From mboxrd@z Thu Jan  1 00:00:00 1970
From: Marcelo Tosatti <mtosatti@redhat.com>
Subject: Re: KVM with hugepages generate huge load with two guests
Date: Fri, 1 Oct 2010 19:30:48 -0300
Message-ID: <20101001223048.GA31596@amt.cnet>
References: <AANLkTi=_X-n8RkLW5CkzLn7YwySqQkaOwbbZoZbo2UYj@mail.gmail.com>
Mime-Version: 1.0
Content-Type: text/plain; charset=us-ascii
Cc: kvm@vger.kernel.org
To: Dmitry Golubev <lastguru@gmail.com>
Return-path: <kvm-owner@vger.kernel.org>
Received: from mx1.redhat.com ([209.132.183.28]:43162 "EHLO mx1.redhat.com"
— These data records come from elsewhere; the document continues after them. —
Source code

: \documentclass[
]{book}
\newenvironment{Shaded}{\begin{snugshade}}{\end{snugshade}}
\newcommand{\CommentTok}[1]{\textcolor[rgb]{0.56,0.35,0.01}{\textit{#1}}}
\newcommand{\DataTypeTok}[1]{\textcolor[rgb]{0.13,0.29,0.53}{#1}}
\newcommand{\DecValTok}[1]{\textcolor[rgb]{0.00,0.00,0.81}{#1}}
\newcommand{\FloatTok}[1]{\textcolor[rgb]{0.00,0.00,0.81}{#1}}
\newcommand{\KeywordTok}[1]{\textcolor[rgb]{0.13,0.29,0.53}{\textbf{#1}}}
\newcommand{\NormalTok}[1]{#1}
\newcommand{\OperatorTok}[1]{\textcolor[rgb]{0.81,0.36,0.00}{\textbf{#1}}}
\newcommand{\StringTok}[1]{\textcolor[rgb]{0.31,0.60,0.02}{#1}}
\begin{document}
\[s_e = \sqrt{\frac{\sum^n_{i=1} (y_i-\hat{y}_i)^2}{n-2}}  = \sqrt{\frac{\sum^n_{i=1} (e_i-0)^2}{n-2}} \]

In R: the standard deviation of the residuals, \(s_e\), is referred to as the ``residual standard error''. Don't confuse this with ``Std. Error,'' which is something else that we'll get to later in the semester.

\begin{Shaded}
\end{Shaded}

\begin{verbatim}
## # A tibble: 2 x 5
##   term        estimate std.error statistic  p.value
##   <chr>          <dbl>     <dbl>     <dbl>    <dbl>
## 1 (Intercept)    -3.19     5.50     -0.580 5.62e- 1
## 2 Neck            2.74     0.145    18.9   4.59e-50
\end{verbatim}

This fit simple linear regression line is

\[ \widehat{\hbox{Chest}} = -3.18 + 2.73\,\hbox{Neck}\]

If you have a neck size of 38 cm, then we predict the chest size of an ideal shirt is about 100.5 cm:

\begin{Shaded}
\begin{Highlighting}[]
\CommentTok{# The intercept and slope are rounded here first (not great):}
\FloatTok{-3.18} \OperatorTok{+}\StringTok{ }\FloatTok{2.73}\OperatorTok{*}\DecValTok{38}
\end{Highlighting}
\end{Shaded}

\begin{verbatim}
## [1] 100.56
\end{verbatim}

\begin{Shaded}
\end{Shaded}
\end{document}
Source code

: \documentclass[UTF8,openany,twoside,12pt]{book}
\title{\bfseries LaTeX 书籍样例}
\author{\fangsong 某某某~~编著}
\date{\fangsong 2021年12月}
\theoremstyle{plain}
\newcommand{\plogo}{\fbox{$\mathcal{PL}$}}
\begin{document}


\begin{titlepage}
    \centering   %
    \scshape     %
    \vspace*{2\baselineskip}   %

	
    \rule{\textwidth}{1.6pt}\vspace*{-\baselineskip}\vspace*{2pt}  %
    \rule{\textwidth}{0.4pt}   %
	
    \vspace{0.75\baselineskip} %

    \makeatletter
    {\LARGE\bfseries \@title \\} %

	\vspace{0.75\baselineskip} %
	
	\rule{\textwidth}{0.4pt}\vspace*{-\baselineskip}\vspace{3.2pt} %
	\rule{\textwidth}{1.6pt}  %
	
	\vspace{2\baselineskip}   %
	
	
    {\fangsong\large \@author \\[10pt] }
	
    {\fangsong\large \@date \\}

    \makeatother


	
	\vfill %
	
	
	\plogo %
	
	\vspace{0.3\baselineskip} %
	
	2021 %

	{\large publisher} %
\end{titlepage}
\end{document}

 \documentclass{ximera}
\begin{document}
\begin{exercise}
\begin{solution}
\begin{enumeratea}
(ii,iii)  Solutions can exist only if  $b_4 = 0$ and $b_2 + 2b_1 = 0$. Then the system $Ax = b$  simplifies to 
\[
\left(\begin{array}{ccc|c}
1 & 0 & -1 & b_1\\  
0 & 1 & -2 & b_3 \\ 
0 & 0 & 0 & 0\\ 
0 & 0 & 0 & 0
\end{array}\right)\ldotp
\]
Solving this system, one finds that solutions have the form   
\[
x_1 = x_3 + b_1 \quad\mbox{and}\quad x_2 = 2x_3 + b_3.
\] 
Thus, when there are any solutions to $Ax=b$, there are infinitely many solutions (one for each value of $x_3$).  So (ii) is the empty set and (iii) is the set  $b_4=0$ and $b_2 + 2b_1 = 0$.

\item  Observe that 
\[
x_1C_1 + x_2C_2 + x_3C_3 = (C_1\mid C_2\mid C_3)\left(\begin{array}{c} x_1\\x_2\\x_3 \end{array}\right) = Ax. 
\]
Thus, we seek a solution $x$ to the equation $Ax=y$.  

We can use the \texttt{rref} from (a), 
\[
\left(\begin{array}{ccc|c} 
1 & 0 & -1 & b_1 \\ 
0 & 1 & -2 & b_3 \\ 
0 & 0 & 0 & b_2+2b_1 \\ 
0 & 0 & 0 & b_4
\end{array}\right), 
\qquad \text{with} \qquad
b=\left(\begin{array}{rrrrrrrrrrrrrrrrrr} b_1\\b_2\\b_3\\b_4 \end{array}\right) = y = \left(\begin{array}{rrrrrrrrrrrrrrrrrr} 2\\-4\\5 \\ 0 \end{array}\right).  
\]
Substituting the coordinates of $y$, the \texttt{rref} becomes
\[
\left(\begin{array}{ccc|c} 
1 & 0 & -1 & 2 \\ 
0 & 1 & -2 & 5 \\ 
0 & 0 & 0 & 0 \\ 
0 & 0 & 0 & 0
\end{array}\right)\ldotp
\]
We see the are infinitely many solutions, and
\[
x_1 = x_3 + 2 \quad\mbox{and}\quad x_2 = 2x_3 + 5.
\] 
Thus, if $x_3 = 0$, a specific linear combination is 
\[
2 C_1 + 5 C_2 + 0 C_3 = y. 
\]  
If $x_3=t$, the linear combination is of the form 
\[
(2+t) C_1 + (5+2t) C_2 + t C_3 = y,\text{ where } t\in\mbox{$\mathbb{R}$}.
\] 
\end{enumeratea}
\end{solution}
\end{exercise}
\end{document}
	rhost-flags-OK-OK-OK-OK) by vger.kernel.org with ESMTP
	id S1751268Ab0JAW4H (ORCPT <rfc822;kvm@vger.kernel.org>);
	Fri, 1 Oct 2010 18:56:07 -0400
Content-Disposition: inline
In-Reply-To: <AANLkTi=_X-n8RkLW5CkzLn7YwySqQkaOwbbZoZbo2UYj@mail.gmail.com>
Sender: kvm-owner@vger.kernel.org
List-ID: <kvm.vger.kernel.org>

On Thu, Sep 30, 2010 at 12:07:15PM +0300, Dmitry Golubev wrote:
> Hi,
> 
> I am not sure what's really happening, but every few hours
> (unpredictable) two virtual machines (Linux 2.6.32) start to generate
> huge cpu loads. It looks like some kind of loop is unable to complete
> or something...
> 
> So the idea is:
> 
> 1. I have two linux 2.6.32 x64 (openvz, proxmox project) guests
> running on linux 2.6.35 x64 (ubuntu maverick) host with a Q6600
> Core2Quad on qemu-kvm 0.12.5 and libvirt 0.8.3 and another one small
> 32bit linux virtual machine (16MB of ram) with a router inside (i
> doubt it contributes to the problem).
> 
> 2. All these machines use hufetlbfs. The server has 8GB of RAM, I
> reserved 3696 huge pages (page size is 2MB) on the server, and I am
> running the main guests each having 3550MB of virtual memory. The
> third guest, as I wrote before, takes 16MB of virtual memory.
> 
> 3. Once run, the guests reserve huge pages for themselves normally. As
> mem-prealloc is default, they grab all the memory they should have,
> leaving 6 pages unreserved (HugePages_Free - HugePages_Rsvd = 6) all
> times - so as I understand they should not want to get any more,
> right?
> 
> 4. All virtual machines run perfectly normal without any disturbances
> for few hours. They do not, however, use all their memory, so maybe
> the issue arises when they pass some kind of a threshold.
> 
> 5. At some point of time both guests exhibit cpu load over the top
> (16-24). At the same time, host works perfectly well, showing load of
> 8 and that both kvm processes use CPU equally and fully. This point of
> time is unpredictable - it can be anything from one to twenty hours,
> but it will be less than a day. Sometimes the load disappears in a
> moment, but usually it stays like that, and everything works extremely
> slow (even a 'ps' command executes some 2-5 minutes).
> 
> 6. If I am patient, I can start rebooting the gueat systems - once
> they have restarted, everything returns to normal. If I destroy one of
> the guests (virsh destroy), the other one starts working normally at
> once (!).
> 
> I am relatively new to kvm and I am absolutely lost here. I have not
> experienced such problems before, but recently I upgraded from ubuntu
> lucid (I think it was linux 2.6.32, qemukvm 0.12.3 and libvirt 0.7.5)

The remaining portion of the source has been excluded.